SATURDAY JULY 4TH

All told, Nan and Clement’s wedding was lovely. Proper lovely.

If I ever get married, which won’t be for a real long time, then I want it to be just like that. Obviously, not at Romford Registry Office and marrying an old geezer, no, but I want the room to feel like that when I walk up the aisle. Like everyone is totally happy for me and everyone can feel how much we’re in love. Nan looked proper amazing in her cream suit from Marks and Spencer and her big cream hat. And Clement looked like a right old handsome bloke in his navy blue suit and dark gray fedora. And Murphy never lost the ring. And Mum never scared off Rema by asking when her and Murphy were getting hitched. And Dad only got a little bit drunk at the party and did his “Elvis on the toilet” impression once.

And Clement’s toast was just perfect ’cos he said he wanted to be with Nan forever and he felt like his life began again when he saw her come into bingo at Chadwell Heath and he loved her with all his heart and soul. We were all nearly crying when he said that. And then everyone had a laugh and a drink and a dance and even more of a dance and eventually my feet began to hurt in my new shoes and Wesley saw I was knackered and he told Mum he’d take me home.

Wesley Barrington Bains II gave me a piggyback ride down the road from the social club in the moonlight. We both never said much all the way along the road, ’cos we both knew something was wrong between us and neither of us wanted to spoil the day. And eventually Wesley said, “So do you reckon that’ll ever be me and you one day, innit?”

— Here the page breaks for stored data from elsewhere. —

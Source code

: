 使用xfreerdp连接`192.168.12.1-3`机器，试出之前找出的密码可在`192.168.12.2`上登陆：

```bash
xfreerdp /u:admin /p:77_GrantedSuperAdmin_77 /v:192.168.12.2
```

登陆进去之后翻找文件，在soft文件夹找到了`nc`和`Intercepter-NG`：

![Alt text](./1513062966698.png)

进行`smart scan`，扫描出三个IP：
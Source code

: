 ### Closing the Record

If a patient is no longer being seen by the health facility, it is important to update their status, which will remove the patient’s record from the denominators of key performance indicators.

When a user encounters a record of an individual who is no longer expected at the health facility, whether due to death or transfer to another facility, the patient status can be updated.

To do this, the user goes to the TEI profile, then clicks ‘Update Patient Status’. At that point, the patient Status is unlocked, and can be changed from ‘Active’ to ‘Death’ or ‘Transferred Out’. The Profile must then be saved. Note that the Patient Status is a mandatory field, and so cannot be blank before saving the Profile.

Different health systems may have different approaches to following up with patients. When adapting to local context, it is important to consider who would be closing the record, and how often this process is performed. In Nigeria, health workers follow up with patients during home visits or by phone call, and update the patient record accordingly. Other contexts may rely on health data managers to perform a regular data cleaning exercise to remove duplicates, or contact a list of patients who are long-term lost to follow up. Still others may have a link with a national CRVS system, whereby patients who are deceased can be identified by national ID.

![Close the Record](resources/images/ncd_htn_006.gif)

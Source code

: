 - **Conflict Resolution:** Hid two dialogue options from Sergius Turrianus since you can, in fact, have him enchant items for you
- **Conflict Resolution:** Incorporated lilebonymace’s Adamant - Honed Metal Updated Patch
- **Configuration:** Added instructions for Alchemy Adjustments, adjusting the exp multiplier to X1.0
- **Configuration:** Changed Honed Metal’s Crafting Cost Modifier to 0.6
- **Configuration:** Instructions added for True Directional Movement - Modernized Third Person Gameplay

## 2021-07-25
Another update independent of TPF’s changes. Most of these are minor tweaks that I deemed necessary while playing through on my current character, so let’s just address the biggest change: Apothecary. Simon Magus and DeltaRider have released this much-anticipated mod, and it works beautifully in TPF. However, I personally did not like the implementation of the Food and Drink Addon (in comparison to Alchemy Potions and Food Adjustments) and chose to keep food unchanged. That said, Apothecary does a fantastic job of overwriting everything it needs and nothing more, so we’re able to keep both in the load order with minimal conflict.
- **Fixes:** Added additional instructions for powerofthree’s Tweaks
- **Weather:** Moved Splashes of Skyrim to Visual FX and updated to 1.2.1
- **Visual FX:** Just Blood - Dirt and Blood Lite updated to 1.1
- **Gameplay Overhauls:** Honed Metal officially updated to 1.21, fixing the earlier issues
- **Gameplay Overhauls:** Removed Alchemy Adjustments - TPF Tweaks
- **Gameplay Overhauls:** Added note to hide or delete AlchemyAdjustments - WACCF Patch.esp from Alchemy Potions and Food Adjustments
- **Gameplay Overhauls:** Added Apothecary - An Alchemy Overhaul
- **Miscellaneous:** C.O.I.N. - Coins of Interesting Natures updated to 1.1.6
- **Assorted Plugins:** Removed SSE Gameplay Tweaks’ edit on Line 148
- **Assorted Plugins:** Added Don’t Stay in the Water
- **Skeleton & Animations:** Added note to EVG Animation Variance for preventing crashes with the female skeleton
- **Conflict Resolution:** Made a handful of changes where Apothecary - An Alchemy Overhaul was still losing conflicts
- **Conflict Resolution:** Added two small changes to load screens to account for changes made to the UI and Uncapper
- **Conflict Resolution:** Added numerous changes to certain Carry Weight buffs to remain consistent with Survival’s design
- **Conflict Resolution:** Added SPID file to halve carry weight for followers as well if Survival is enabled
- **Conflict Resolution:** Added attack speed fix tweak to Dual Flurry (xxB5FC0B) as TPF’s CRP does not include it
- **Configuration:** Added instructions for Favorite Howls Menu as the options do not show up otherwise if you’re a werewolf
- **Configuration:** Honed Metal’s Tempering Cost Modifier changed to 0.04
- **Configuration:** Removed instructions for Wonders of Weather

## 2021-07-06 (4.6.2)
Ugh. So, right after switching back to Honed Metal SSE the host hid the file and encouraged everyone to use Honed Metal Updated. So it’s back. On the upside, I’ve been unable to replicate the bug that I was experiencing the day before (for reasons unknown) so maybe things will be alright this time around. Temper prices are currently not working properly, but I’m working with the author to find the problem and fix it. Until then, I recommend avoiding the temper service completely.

And I felt awful in my heart when he said that so I took a deep breath and said, “Well, if you want me to be proper honest, Wesley, no.”

And then I told him about me and Carrie going to London. It felt like it would be properly tight if I never said anything right then. I explained it all in lots and lots of words about leaving Goodmayes and experiencing life and I tried my best to make him see.

And when I stopped talking he had tears in his eyes. And his bottom lip looked like he was having to try proper hard to stop it wobbling, ’cos he was trying to be tough like boys do and not let me see I’d broken his heart.

He wandered off into the moonlight down Thundersley Road and I watched his baggy silhouette until he turned the corner, then I went upstairs and got into bed and curled into a ball and cried.